* [PROBLEM DESCRIPTION]: Using the data below, work out how many lines contain "charge", and report only that number.

* [DATA UNDER STUDY]:
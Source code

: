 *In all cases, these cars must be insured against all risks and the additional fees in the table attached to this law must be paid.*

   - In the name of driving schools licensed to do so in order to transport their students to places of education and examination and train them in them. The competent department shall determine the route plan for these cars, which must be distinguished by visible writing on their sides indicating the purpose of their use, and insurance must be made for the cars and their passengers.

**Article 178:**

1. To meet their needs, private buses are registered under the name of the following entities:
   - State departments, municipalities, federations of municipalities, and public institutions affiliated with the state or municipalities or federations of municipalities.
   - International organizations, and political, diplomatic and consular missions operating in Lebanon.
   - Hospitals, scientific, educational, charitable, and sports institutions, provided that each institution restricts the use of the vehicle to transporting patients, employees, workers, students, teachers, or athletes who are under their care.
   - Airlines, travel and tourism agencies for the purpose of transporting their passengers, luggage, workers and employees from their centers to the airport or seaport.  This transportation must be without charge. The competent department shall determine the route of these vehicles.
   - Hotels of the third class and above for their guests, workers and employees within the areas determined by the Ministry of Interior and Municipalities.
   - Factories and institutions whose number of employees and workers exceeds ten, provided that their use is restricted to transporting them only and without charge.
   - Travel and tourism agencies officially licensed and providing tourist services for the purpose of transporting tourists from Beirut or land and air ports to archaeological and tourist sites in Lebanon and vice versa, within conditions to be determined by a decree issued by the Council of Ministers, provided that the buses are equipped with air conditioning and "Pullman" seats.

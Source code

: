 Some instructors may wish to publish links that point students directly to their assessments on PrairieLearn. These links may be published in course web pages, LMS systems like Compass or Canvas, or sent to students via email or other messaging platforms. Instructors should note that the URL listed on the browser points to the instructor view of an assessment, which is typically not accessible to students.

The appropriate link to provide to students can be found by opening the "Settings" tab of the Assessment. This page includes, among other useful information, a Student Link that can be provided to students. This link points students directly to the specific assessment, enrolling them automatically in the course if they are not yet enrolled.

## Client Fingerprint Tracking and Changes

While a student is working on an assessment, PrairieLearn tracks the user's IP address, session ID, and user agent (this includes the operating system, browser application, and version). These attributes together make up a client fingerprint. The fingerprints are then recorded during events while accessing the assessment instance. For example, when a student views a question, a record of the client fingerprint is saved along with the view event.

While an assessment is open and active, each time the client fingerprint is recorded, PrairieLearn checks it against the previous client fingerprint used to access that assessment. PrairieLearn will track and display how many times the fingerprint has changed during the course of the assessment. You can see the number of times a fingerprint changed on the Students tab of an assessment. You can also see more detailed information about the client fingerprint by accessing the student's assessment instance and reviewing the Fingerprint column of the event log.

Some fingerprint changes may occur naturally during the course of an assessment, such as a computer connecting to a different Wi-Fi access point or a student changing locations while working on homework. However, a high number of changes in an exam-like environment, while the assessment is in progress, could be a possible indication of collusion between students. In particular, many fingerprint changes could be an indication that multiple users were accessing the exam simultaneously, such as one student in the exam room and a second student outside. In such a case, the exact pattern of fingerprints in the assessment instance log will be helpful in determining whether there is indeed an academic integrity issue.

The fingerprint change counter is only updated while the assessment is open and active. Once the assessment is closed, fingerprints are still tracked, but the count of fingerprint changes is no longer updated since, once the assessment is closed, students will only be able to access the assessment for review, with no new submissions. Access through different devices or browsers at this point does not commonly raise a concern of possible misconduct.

* [EXERCISE OUTPUT]: 2